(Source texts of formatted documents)
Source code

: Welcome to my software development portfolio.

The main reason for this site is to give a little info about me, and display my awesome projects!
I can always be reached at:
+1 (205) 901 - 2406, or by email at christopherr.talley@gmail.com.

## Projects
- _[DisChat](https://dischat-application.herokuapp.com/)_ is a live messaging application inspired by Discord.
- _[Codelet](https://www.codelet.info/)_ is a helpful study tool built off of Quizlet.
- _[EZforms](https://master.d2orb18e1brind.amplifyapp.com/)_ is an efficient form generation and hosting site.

● **WORK TO BE COMPLETED**
All lines from the one with "I can always" through the end of the data must be repeated exactly, and nothing else may be repeated.

● **WRITTEN SOLUTION**
I can always be reached at:
+1 (205) 901 - 2406, or by email at christopherr.talley@gmail.com.

## Projects
- _[DisChat](https://dischat-application.herokuapp.com/)_ is a live messaging application inspired by Discord.
- _[Codelet](https://www.codelet.info/)_ is a helpful study tool built off of Quizlet.
- _[EZforms](https://master.d2orb18e1brind.amplifyapp.com/)_ is an efficient form generation and hosting site.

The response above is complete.